§ **Goal of the exercise**
Within the records below, reproduce without change the lines from the line that has "## [Nguyễn Quang" through the line that has "Bài làm tốt. \*", and only those.

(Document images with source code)
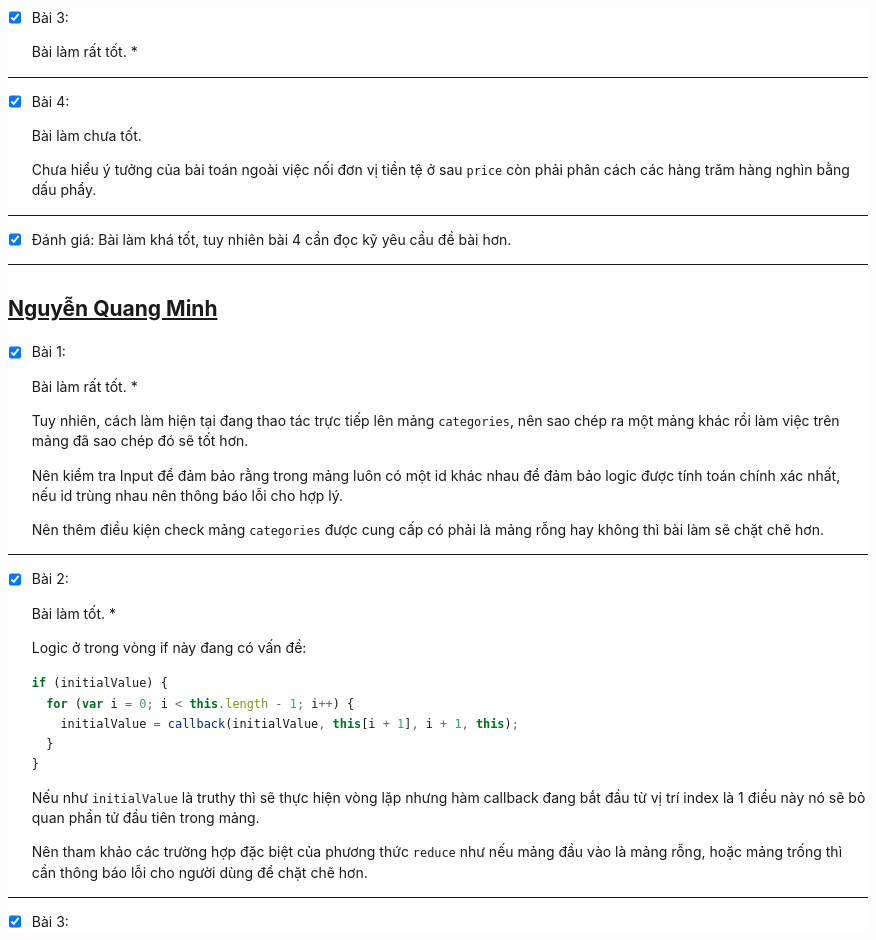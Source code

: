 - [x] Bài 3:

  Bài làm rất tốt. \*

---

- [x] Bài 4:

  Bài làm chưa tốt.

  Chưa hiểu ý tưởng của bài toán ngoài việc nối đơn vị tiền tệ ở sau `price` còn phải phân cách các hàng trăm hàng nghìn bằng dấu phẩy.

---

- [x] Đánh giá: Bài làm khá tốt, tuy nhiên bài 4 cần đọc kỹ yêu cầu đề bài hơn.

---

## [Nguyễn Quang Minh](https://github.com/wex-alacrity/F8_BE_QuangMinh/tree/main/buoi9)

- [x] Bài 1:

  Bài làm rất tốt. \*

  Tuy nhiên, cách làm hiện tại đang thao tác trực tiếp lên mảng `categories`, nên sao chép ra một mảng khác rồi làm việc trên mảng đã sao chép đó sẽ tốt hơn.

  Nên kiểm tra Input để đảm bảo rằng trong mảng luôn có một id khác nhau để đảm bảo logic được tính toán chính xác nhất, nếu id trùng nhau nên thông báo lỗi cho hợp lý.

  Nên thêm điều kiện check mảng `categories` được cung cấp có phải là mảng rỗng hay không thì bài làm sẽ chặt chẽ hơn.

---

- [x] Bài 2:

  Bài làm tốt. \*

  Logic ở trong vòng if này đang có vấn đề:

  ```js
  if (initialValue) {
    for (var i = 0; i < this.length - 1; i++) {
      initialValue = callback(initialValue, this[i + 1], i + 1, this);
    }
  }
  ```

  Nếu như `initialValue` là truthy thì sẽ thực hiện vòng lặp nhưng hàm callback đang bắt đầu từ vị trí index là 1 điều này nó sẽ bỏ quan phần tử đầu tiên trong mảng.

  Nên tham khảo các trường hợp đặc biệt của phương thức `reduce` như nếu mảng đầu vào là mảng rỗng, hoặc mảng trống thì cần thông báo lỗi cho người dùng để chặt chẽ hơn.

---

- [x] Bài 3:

==

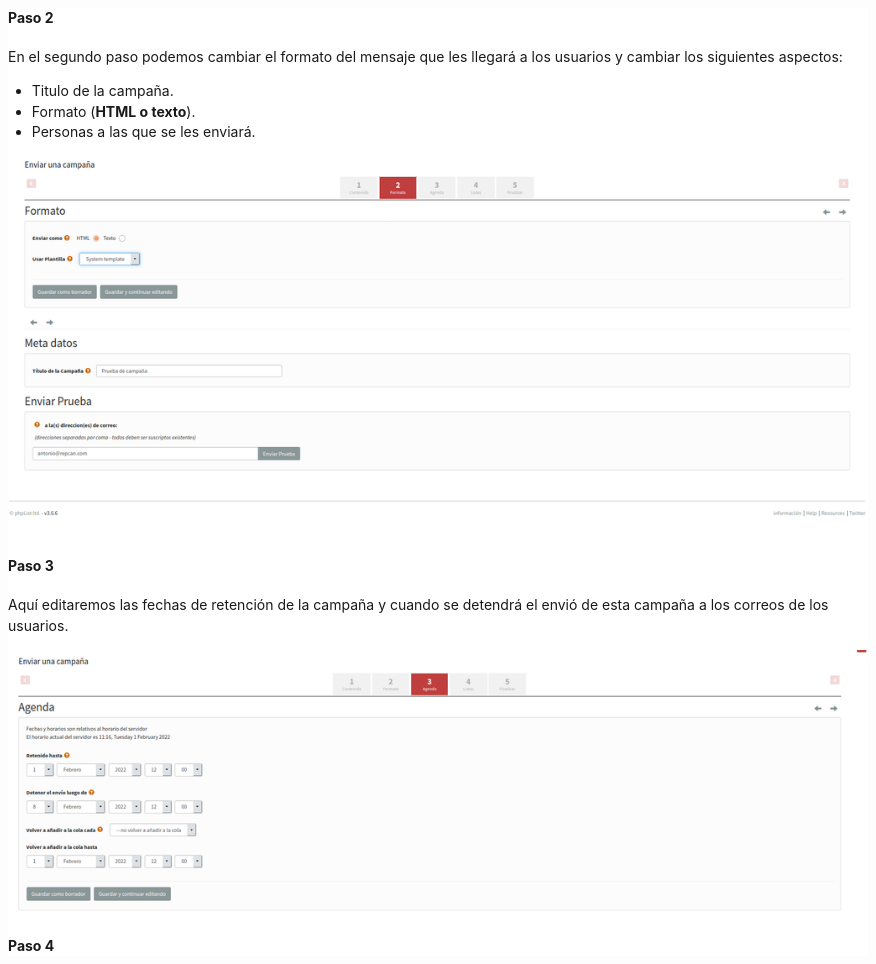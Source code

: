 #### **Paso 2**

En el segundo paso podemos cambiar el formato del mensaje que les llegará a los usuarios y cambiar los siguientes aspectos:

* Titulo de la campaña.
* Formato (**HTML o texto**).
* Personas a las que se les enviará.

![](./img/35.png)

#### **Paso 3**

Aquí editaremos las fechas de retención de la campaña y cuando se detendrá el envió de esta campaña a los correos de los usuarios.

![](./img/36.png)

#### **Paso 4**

§ **Task response**
## [Nguyễn Quang Minh](https://github.com/wex-alacrity/F8_BE_QuangMinh/tree/main/buoi9)

- [x] Bài 1:

  Bài làm rất tốt. \*

  Tuy nhiên, cách làm hiện tại đang thao tác trực tiếp lên mảng `categories`, nên sao chép ra một mảng khác rồi làm việc trên mảng đã sao chép đó sẽ tốt hơn.

  Nên kiểm tra Input để đảm bảo rằng trong mảng luôn có một id khác nhau để đảm bảo logic được tính toán chính xác nhất, nếu id trùng nhau nên thông báo lỗi cho hợp lý.

  Nên thêm điều kiện check mảng `categories` được cung cấp có phải là mảng rỗng hay không thì bài làm sẽ chặt chẽ hơn.

---

- [x] Bài 2:

  Bài làm tốt. \*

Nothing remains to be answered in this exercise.